### Problem statement
Repeat every entry exactly as it appears.

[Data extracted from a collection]
•••

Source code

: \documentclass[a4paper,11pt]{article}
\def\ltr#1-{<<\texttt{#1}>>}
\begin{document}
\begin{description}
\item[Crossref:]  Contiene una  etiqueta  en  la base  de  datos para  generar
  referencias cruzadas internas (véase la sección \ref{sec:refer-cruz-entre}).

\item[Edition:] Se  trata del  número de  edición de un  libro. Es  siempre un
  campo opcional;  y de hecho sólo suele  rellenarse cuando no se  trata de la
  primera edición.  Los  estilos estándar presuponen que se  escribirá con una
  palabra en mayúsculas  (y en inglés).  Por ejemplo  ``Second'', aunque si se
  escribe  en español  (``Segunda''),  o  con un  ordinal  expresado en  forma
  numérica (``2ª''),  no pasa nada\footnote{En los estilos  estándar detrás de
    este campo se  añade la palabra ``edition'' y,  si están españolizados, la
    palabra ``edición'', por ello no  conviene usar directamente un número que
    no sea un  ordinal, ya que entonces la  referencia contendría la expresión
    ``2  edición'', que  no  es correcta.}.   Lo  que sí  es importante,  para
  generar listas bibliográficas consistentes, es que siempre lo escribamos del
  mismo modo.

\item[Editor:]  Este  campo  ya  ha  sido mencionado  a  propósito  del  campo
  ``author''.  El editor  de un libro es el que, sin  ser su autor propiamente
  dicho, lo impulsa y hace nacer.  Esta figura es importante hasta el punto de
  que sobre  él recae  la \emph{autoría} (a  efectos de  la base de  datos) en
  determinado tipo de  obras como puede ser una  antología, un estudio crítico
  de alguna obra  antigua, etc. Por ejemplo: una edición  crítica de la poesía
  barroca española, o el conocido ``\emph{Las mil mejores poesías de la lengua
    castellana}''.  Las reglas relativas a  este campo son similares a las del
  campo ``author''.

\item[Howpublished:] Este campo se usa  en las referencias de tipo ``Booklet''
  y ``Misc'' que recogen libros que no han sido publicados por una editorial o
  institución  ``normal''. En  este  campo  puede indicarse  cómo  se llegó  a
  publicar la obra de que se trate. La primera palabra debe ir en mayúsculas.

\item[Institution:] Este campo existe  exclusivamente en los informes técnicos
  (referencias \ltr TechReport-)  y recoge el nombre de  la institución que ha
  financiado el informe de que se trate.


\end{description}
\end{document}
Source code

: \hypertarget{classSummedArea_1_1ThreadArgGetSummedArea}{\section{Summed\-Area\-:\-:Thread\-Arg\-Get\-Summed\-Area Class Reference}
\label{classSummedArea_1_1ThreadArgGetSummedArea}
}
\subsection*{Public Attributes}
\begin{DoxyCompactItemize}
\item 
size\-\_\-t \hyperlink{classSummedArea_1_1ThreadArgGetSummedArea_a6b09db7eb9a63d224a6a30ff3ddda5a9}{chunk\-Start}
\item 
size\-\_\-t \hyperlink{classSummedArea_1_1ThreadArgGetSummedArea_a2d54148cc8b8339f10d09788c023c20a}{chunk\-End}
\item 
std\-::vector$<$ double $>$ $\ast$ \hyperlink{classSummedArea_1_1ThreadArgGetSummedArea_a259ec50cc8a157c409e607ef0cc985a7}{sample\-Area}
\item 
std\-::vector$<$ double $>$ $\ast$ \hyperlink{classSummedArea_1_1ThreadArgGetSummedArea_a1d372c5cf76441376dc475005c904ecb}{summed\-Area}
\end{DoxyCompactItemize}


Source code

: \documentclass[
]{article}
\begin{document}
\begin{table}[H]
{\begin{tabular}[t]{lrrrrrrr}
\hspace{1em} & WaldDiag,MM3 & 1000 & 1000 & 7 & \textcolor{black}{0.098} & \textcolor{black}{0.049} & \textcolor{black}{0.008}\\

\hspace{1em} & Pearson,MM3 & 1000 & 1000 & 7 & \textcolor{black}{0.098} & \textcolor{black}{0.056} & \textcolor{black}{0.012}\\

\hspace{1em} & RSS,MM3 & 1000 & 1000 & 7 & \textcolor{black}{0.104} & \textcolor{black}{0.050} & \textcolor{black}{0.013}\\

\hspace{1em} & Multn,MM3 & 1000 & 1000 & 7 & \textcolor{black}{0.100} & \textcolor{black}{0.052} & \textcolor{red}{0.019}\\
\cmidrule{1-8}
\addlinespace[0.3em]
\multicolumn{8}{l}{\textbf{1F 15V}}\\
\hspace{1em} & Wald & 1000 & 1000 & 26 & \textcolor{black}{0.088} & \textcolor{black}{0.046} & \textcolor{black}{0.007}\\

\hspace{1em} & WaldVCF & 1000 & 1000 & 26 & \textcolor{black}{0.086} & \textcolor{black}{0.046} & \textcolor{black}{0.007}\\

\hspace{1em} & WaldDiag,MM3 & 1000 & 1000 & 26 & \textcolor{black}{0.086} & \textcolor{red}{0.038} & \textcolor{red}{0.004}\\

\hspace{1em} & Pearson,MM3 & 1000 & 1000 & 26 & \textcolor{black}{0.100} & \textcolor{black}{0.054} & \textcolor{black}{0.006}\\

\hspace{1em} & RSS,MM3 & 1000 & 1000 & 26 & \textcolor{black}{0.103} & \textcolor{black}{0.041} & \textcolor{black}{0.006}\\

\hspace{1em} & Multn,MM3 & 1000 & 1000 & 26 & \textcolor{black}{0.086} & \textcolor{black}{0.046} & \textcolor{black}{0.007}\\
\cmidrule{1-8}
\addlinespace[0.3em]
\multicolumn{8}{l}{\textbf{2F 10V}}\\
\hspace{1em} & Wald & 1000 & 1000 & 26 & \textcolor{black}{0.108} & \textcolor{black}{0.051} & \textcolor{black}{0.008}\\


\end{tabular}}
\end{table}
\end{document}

•••

### Solution to the problem
Source code

: \documentclass[a4paper,11pt]{article}
\def\ltr#1-{<<\texttt{#1}>>}
\begin{document}
\begin{description}
\item[Crossref:]  Contiene una  etiqueta  en  la base  de  datos para  generar
  referencias cruzadas internas (véase la sección \ref{sec:refer-cruz-entre}).

\item[Edition:] Se  trata del  número de  edición de un  libro. Es  siempre un
  campo opcional;  y de hecho sólo suele  rellenarse cuando no se  trata de la
  primera edición.  Los  estilos estándar presuponen que se  escribirá con una
  palabra en mayúsculas  (y en inglés).  Por ejemplo  ``Second'', aunque si se
  escribe  en español  (``Segunda''),  o  con un  ordinal  expresado en  forma
  numérica (``2ª''),  no pasa nada\footnote{En los estilos  estándar detrás de
    este campo se  añade la palabra ``edition'' y,  si están españolizados, la
    palabra ``edición'', por ello no  conviene usar directamente un número que
    no sea un  ordinal, ya que entonces la  referencia contendría la expresión
    ``2  edición'', que  no  es correcta.}.   Lo  que sí  es importante,  para
  generar listas bibliográficas consistentes, es que siempre lo escribamos del
  mismo modo.

\item[Editor:]  Este  campo  ya  ha  sido mencionado  a  propósito  del  campo
  ``author''.  El editor  de un libro es el que, sin  ser su autor propiamente
  dicho, lo impulsa y hace nacer.  Esta figura es importante hasta el punto de
  que sobre  él recae  la \emph{autoría} (a  efectos de  la base de  datos) en
  determinado tipo de  obras como puede ser una  antología, un estudio crítico
  de alguna obra  antigua, etc. Por ejemplo: una edición  crítica de la poesía
  barroca española, o el conocido ``\emph{Las mil mejores poesías de la lengua
    castellana}''.  Las reglas relativas a  este campo son similares a las del
  campo ``author''.

\item[Howpublished:] Este campo se usa  en las referencias de tipo ``Booklet''
  y ``Misc'' que recogen libros que no han sido publicados por una editorial o
  institución  ``normal''. En  este  campo  puede indicarse  cómo  se llegó  a
  publicar la obra de que se trate. La primera palabra debe ir en mayúsculas.

\item[Institution:] Este campo existe  exclusivamente en los informes técnicos
  (referencias \ltr TechReport-)  y recoge el nombre de  la institución que ha
  financiado el informe de que se trate.


\end{description}
\end{document}
Source code

: \hypertarget{classSummedArea_1_1ThreadArgGetSummedArea}{\section{Summed\-Area\-:\-:Thread\-Arg\-Get\-Summed\-Area Class Reference}
\label{classSummedArea_1_1ThreadArgGetSummedArea}
}
\subsection*{Public Attributes}
\begin{DoxyCompactItemize}
\item 
size\-\_\-t \hyperlink{classSummedArea_1_1ThreadArgGetSummedArea_a6b09db7eb9a63d224a6a30ff3ddda5a9}{chunk\-Start}
\item 
size\-\_\-t \hyperlink{classSummedArea_1_1ThreadArgGetSummedArea_a2d54148cc8b8339f10d09788c023c20a}{chunk\-End}
\item 
std\-::vector$<$ double $>$ $\ast$ \hyperlink{classSummedArea_1_1ThreadArgGetSummedArea_a259ec50cc8a157c409e607ef0cc985a7}{sample\-Area}
\item 
std\-::vector$<$ double $>$ $\ast$ \hyperlink{classSummedArea_1_1ThreadArgGetSummedArea_a1d372c5cf76441376dc475005c904ecb}{summed\-Area}
\end{DoxyCompactItemize}


Source code

: \documentclass[
]{article}
\begin{document}
\begin{table}[H]
{\begin{tabular}[t]{lrrrrrrr}
\hspace{1em} & WaldDiag,MM3 & 1000 & 1000 & 7 & \textcolor{black}{0.098} & \textcolor{black}{0.049} & \textcolor{black}{0.008}\\

\hspace{1em} & Pearson,MM3 & 1000 & 1000 & 7 & \textcolor{black}{0.098} & \textcolor{black}{0.056} & \textcolor{black}{0.012}\\

\hspace{1em} & RSS,MM3 & 1000 & 1000 & 7 & \textcolor{black}{0.104} & \textcolor{black}{0.050} & \textcolor{black}{0.013}\\

\hspace{1em} & Multn,MM3 & 1000 & 1000 & 7 & \textcolor{black}{0.100} & \textcolor{black}{0.052} & \textcolor{red}{0.019}\\
\cmidrule{1-8}
\addlinespace[0.3em]
\multicolumn{8}{l}{\textbf{1F 15V}}\\
\hspace{1em} & Wald & 1000 & 1000 & 26 & \textcolor{black}{0.088} & \textcolor{black}{0.046} & \textcolor{black}{0.007}\\

\hspace{1em} & WaldVCF & 1000 & 1000 & 26 & \textcolor{black}{0.086} & \textcolor{black}{0.046} & \textcolor{black}{0.007}\\

\hspace{1em} & WaldDiag,MM3 & 1000 & 1000 & 26 & \textcolor{black}{0.086} & \textcolor{red}{0.038} & \textcolor{red}{0.004}\\

\hspace{1em} & Pearson,MM3 & 1000 & 1000 & 26 & \textcolor{black}{0.100} & \textcolor{black}{0.054} & \textcolor{black}{0.006}\\

\hspace{1em} & RSS,MM3 & 1000 & 1000 & 26 & \textcolor{black}{0.103} & \textcolor{black}{0.041} & \textcolor{black}{0.006}\\

\hspace{1em} & Multn,MM3 & 1000 & 1000 & 26 & \textcolor{black}{0.086} & \textcolor{black}{0.046} & \textcolor{black}{0.007}\\
\cmidrule{1-8}
\addlinespace[0.3em]
\multicolumn{8}{l}{\textbf{2F 10V}}\\
\hspace{1em} & Wald & 1000 & 1000 & 26 & \textcolor{black}{0.108} & \textcolor{black}{0.051} & \textcolor{black}{0.008}\\


\end{tabular}}
\end{table}
\end{document}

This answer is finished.